Warning: Explicit lyrics.
It’s easy to call Kane Mayfield a “rappity-rap” lyricist if you’re not paying attention.
A big guy with New York City bravado, the Long Island native embodies the “golden era” of hip-hop, when complex lyrics mattered more than booming beats. Kane’s got rhymes for days, but on his new album, The Return of Rap, the Baltimore resident backs off the music and lets it breathe. Mayfield’s discussing heavy themes — child labor, racial disparities and socioeconomic struggles — yet he calmly unpacks the narrative.
On “Cars Jewels Clothes” in particular, Kane takes a tongue-in-cheek look at worn rap themes, using a slurred cadence to chide “trap rap.”
“See n****s like when you rap like thiiis, on a track like piiimp,” Kane rhymes. The hook is a straightforward diss to the subgenre: “Cars? Check. Misogyny? Check. Gold like a n****a hit the lottery? Check. That’s all ya need, so my song’s complete.

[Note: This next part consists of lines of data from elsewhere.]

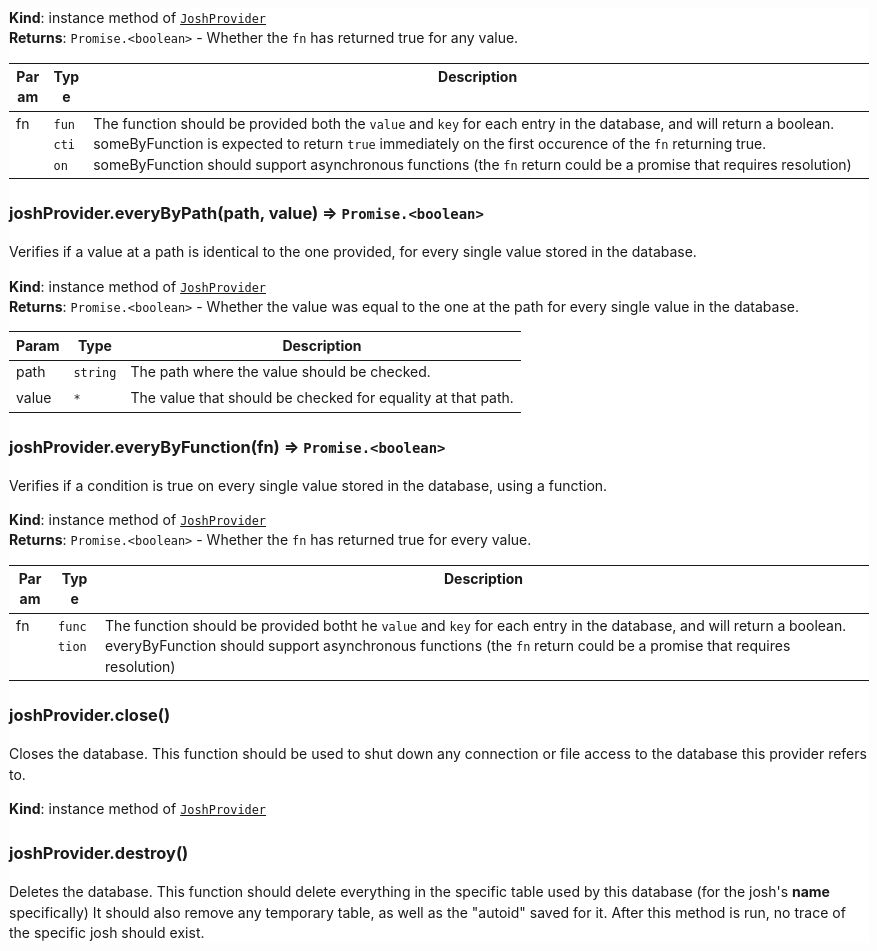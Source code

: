 **Kind**: instance method of [<code>JoshProvider</code>](#joshprovider)  
**Returns**: <code>Promise.&lt;boolean&gt;</code> - Whether the `fn` has returned true for any value.  

| Param | Type | Description |
| --- | --- | --- |
| fn | <code>function</code> | The function should be provided both the `value` and `key` for each entry in the database, and will return a boolean. someByFunction is expected to return `true` immediately on the first occurence of the `fn` returning true. someByFunction should support asynchronous functions (the `fn` return could be a promise that requires resolution) |

<a name="JoshProvider+everyByPath"></a>

### joshProvider.everyByPath(path, value) ⇒ <code>Promise.&lt;boolean&gt;</code>
Verifies if a value at a path is identical to the one provided, for every single value stored in the database.

**Kind**: instance method of [<code>JoshProvider</code>](#joshprovider)  
**Returns**: <code>Promise.&lt;boolean&gt;</code> - Whether the value was equal to the one at the path for every single value in the database.  

| Param | Type | Description |
| --- | --- | --- |
| path | <code>string</code> | The path where the value should be checked. |
| value | <code>\*</code> | The value that should be checked for equality at that path. |

<a name="JoshProvider+everyByFunction"></a>

### joshProvider.everyByFunction(fn) ⇒ <code>Promise.&lt;boolean&gt;</code>
Verifies if a condition is true on every single value stored in the database, using a function.

**Kind**: instance method of [<code>JoshProvider</code>](#joshprovider)  
**Returns**: <code>Promise.&lt;boolean&gt;</code> - Whether the `fn` has returned true for every value.  

| Param | Type | Description |
| --- | --- | --- |
| fn | <code>function</code> | The function should be provided botht he `value` and `key` for each entry in the database, and will return a boolean. everyByFunction should support asynchronous functions (the `fn` return could be a promise that requires resolution) |

<a name="JoshProvider+close"></a>

### joshProvider.close()
Closes the database. This function should be used to shut down any connection or file access to the database this provider refers to.

**Kind**: instance method of [<code>JoshProvider</code>](#joshprovider)  
<a name="JoshProvider+destroy"></a>

### joshProvider.destroy()
Deletes the database. This function should delete everything in the specific table used by this database (for the josh's **name** specifically)
It should also remove any temporary table, as well as the "autoid" saved for it.
After this method is run, no trace of the specific josh should exist.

This is rap, right, so what you expect?”
The song sounds like a radio single, but it’s really a parody, Kane says. “It’s a poke in the eye of the mainstream-sounding stuff,” he tells Bandwidth. “It’s like, ‘You’re on hold with unemployment, but hey, I’m balling!’ That’s all we wanna hear about, but there’s more to life than that.”
“Cars Jewels Clothes” is one of the lighter tracks on his thematic new album. “It gives the listeners a break,” Kane says. “The message is still there, you just gotta dig a little harder to hear it.”
Still, Kane says he was afraid to release the LP due to its heavy messages. Much like Kendrick Lamar does on To Pimp A Butterfly, Kane examines his own shortcomings on The Return of Rap to offer a complete self-portrait.
“I don’t wear jewelry,” Kane says, half joking. “I’m devoid of stunting. I think we shouldn’t eat meat, but I really like steak. I really like the taste of chicken. I’m a hypocrite.”